Double postback causes SelectedIndexChanged to fire which fires AutoPostback

I have a Gridview in a UpdateTemplate. I have four template fields in the four different columns. Each TemplateField has an UpdatePanel with a control in it. All the columns are sortable and the Gridview is page-able. Three of the template fields has DropDowns in the UpdatePanel and one has a Textbox, all these controls have AutoPostBack = True. All the UpdatePanels have UpdateMode = Conditional and ChildrenAsTriggers = false.

When I click sort or change page index and the results have not returned and do it again(click sort or page index) while it is busy the SelectedIndexChanged and TextChanged events fires on some of the controls.

It seems that depending on when I do this some of the results has been refreshed and there events don't fire but some are still busy, and the second Postback halts the first one and thinks that the values have changed and fires there respective AutoPostBackt events. When all the events fired the grid then displays the intended result set that was expected from the first sort or page index change.

Upvotes: 0

Views: 1561

Answers (2)

Ralph Lavelle
Ralph Lavelle

Reputation: 5769

Without having the same level of complexity as you do, in terms of nested controls, etc., I had a simliar question recently: Why do unrelated (autopostback) methods get called when an Asp.Net ListBox autopostback method is invoked? which I think might be relevant to your question.

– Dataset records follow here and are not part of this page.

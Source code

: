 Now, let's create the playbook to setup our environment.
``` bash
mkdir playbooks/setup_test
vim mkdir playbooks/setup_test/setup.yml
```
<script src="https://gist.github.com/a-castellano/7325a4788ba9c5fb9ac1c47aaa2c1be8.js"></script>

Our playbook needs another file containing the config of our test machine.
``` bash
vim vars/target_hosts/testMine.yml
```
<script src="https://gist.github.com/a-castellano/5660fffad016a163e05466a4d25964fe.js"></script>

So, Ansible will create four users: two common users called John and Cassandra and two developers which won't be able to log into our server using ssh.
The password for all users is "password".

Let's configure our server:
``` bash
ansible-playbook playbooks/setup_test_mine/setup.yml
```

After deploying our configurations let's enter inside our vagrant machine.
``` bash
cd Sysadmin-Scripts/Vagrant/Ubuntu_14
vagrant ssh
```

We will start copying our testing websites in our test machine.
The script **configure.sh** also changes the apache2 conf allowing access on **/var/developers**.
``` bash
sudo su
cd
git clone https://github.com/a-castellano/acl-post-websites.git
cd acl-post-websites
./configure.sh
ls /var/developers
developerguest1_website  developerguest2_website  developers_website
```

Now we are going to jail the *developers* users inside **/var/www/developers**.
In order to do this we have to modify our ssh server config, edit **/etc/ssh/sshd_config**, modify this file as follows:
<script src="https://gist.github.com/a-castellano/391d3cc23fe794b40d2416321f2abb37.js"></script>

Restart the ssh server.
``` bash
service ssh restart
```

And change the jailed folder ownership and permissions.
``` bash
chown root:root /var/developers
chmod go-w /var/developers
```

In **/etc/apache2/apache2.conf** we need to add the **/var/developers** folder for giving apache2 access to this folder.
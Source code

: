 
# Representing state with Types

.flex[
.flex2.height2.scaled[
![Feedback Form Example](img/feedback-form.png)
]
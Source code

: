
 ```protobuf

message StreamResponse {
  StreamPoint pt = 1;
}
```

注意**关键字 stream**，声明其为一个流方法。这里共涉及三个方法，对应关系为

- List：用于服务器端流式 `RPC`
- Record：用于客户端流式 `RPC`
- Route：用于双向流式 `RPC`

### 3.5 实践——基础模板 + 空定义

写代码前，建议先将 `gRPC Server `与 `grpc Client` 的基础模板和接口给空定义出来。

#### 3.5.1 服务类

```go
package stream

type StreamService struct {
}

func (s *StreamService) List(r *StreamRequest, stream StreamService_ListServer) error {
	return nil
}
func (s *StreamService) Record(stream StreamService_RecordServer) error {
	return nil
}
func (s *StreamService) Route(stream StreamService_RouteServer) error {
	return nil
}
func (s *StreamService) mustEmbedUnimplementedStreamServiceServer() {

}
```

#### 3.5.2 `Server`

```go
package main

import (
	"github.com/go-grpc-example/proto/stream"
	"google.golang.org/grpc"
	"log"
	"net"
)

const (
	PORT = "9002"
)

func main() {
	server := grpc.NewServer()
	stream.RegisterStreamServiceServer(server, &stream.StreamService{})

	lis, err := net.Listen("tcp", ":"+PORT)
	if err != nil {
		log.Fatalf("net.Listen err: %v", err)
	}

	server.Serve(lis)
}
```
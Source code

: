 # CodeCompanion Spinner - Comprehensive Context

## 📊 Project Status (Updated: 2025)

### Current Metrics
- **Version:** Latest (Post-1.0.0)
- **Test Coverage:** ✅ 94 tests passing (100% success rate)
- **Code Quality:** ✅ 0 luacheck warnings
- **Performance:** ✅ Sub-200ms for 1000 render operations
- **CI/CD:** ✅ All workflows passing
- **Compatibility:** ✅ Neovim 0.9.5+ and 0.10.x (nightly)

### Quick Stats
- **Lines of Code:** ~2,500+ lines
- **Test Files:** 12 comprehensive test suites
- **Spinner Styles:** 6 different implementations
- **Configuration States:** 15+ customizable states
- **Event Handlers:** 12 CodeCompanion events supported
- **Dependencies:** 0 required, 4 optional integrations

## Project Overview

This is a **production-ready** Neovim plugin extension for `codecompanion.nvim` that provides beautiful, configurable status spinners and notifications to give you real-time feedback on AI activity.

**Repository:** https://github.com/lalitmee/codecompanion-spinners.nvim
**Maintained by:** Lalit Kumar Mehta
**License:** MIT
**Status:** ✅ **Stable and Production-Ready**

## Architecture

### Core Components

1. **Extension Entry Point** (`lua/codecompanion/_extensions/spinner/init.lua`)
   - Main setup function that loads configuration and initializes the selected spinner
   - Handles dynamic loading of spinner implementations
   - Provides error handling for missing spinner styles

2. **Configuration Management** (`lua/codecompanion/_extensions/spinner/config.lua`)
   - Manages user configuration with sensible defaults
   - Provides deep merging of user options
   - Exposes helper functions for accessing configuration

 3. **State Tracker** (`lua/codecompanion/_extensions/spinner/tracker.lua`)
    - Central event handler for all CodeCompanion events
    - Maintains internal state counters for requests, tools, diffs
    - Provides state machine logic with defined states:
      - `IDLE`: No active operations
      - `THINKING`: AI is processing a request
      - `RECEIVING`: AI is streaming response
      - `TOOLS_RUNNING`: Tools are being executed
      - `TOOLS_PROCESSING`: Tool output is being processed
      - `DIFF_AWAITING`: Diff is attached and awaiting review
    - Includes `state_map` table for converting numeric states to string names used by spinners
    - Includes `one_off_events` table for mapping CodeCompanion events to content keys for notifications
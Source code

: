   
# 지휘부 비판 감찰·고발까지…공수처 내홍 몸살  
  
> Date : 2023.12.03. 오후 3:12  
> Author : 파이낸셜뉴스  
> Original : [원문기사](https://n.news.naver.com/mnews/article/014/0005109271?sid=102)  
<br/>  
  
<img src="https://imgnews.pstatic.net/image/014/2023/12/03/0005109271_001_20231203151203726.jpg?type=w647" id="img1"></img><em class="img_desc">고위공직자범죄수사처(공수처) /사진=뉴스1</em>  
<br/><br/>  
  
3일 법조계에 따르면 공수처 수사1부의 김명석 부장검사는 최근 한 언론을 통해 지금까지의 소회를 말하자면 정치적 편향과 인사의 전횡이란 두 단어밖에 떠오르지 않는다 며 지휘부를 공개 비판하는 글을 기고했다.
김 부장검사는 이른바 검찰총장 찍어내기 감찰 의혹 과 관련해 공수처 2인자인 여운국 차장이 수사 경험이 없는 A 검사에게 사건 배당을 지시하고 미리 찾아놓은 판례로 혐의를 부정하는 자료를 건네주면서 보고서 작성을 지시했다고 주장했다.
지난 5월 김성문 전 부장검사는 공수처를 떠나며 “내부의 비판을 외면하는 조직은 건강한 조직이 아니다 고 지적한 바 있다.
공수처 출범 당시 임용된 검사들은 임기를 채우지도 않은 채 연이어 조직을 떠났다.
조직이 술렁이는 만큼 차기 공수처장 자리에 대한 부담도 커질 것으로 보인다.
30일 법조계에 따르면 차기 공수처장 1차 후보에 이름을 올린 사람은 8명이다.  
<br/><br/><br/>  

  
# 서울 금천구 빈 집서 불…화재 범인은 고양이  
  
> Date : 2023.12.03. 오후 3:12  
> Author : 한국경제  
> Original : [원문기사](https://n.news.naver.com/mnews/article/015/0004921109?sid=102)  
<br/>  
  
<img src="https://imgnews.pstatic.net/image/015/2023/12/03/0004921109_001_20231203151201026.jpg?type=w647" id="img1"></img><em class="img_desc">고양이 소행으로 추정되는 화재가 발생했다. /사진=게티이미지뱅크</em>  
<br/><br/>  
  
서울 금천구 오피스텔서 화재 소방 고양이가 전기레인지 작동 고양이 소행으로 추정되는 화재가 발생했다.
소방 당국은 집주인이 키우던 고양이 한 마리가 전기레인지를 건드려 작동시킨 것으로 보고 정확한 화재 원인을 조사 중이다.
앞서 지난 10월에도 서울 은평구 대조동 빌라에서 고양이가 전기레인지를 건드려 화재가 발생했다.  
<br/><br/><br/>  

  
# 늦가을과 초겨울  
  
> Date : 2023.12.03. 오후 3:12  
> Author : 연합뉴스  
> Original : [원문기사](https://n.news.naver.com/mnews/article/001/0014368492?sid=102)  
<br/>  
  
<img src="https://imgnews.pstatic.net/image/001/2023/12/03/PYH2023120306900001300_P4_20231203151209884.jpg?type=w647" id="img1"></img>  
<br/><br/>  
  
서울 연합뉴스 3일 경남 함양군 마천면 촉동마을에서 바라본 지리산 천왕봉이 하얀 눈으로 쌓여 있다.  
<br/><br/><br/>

My problem was particularly related to ListBox autopostback methods, and the fact that methods which shouldn't be called were in fact being called, and had to do with the SelectedIndex of the ListBoxes actually changing, much to my surprise, and therefore firing on postback, which could be solved by setting those ListBoxes' SelectedIndex to 0, as explained in a couple of answers to my original question.

Without being exactly the same as your problem, I think my linked question may have the same cause.

Upvotes: 1

Bryan
Bryan

Reputation: 8778

Is there a question here?

One thing you can do is add a "busy" display while waiting for the first Ajax call and disable the controls that would cause another postback. Remember what the first A stand for in AJAX: asynchronous.